··· DATASET
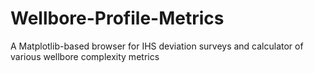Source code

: Wellbore-Profile-Metrics
========================

A Matplotlib-based browser for IHS deviation surveys and calculator of various wellbore complexity metrics
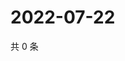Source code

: # 2022-07-22

共 0 条

<!-- BEGIN WEIBO -->
<!-- 最后更新时间 Fri Jul 22 2022 14:07:02 GMT+0800 (China Standard Time) -->

<!-- END WEIBO -->
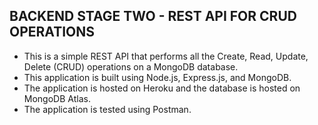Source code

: ##  BACKEND STAGE TWO - REST API  FOR CRUD OPERATIONS

- This is a simple REST API that performs  all the  Create, Read, Update, Delete (CRUD) operations on  a MongoDB database.
- This application is built using Node.js, Express.js, and MongoDB.
- The application is hosted on Heroku and the database is hosted on MongoDB Atlas.
- The application is tested using Postman.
······
* [EXERCISE]: In the records above, find each line that holds the word "database"; copy all such lines.

* [WRITTEN REPLY]:
- This is a simple REST API that performs  all the  Create, Read, Update, Delete (CRUD) operations on  a MongoDB database.
- The application is hosted on Heroku and the database is hosted on MongoDB Atlas.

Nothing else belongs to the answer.